-- RECORDS SUPPLIED follows --
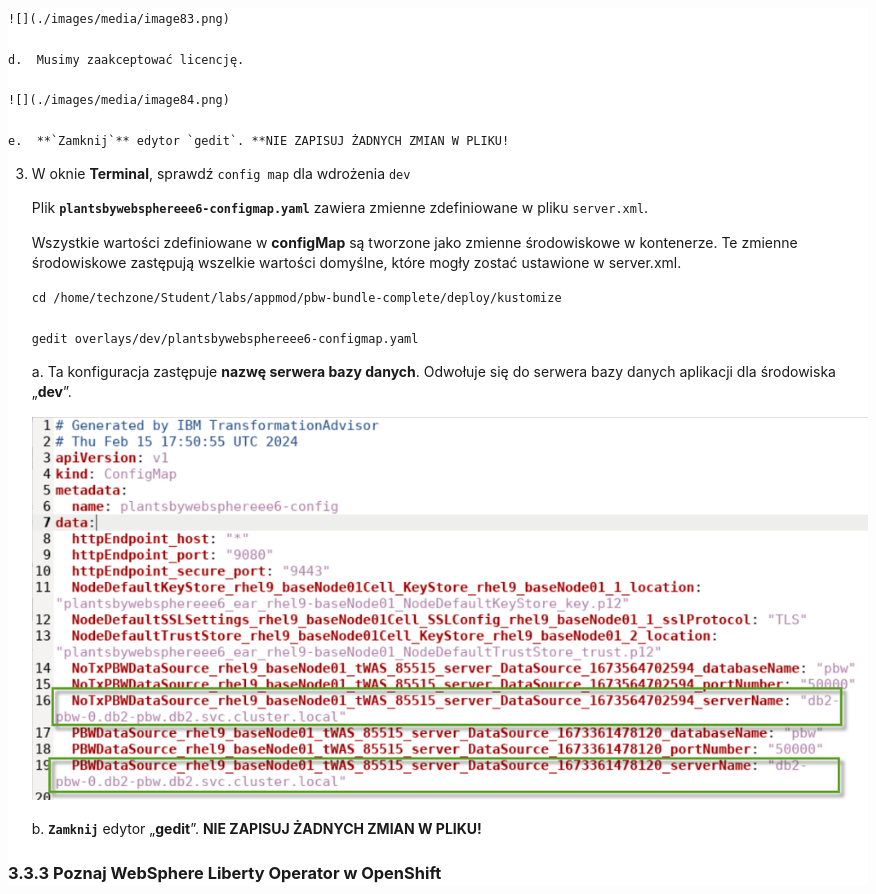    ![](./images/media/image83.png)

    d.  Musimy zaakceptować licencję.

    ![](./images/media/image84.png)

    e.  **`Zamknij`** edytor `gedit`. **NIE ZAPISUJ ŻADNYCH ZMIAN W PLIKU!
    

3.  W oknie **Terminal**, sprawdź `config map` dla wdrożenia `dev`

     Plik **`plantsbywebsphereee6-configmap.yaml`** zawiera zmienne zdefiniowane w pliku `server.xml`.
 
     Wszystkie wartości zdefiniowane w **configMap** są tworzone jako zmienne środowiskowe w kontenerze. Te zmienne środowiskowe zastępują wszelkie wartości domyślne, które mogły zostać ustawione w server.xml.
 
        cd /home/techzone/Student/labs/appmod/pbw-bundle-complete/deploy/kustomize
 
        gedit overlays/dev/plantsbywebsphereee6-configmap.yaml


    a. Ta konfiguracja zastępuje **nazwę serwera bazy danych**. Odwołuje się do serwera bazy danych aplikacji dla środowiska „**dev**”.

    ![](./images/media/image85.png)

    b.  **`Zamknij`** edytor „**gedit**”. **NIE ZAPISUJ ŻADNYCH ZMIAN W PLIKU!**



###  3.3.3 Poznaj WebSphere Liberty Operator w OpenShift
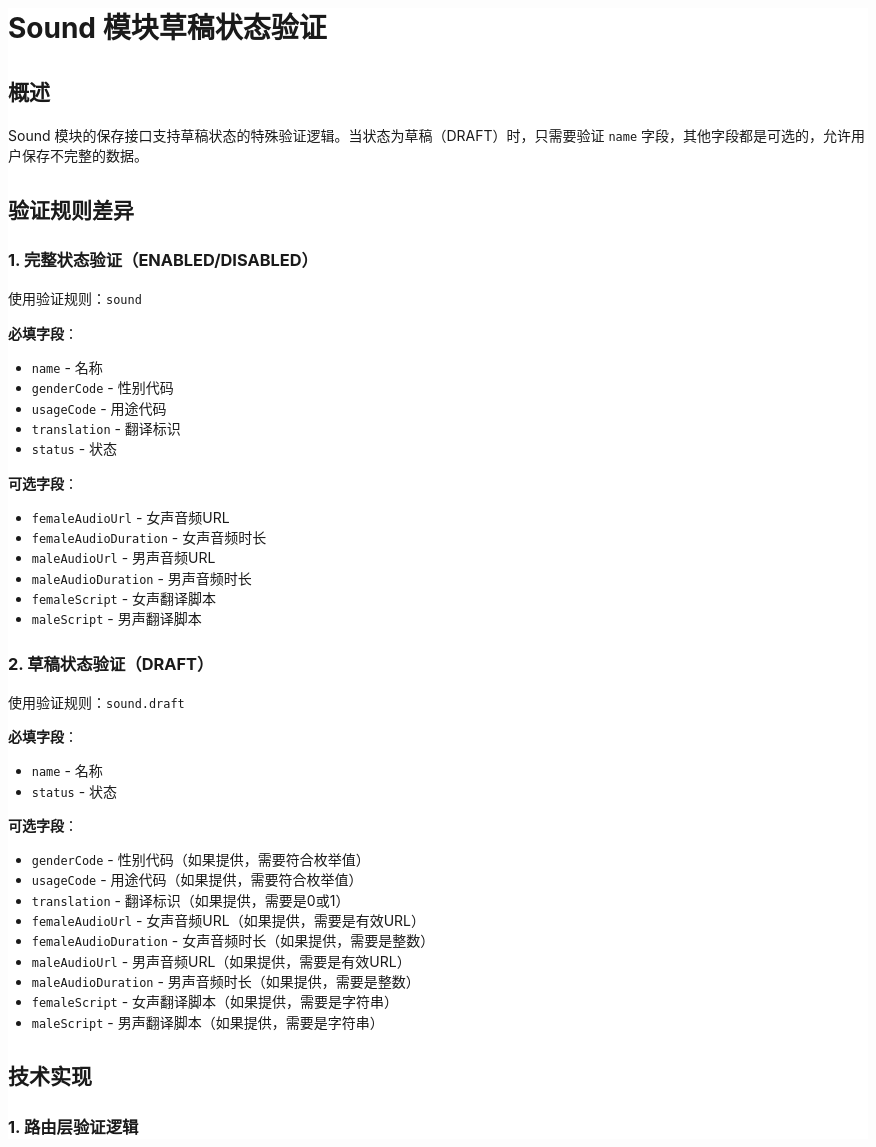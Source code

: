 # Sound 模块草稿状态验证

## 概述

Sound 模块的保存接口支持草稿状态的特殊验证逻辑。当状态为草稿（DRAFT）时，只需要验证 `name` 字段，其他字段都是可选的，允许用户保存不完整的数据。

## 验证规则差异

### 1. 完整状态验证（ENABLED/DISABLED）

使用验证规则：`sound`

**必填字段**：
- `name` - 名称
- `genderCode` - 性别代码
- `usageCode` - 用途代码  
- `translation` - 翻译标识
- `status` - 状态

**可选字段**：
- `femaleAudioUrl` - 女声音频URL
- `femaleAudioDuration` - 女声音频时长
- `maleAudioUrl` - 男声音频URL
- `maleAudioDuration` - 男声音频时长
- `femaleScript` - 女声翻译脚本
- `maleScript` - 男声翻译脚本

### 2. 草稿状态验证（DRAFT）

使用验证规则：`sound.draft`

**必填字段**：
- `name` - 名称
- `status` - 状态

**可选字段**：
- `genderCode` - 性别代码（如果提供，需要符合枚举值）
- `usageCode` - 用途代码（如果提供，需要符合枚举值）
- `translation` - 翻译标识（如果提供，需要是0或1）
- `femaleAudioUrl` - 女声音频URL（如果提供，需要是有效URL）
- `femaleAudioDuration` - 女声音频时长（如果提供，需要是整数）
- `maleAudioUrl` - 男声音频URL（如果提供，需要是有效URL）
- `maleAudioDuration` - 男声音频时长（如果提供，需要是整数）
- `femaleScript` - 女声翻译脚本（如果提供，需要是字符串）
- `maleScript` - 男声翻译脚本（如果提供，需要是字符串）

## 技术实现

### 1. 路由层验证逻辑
-- RECORDS SUPPLIED concluded --
#### [ASSIGNED TASK]
Looking back at the data above, tally each line that includes the word "edytor", then answer with the total alone.

#### [TASK RESULT]
2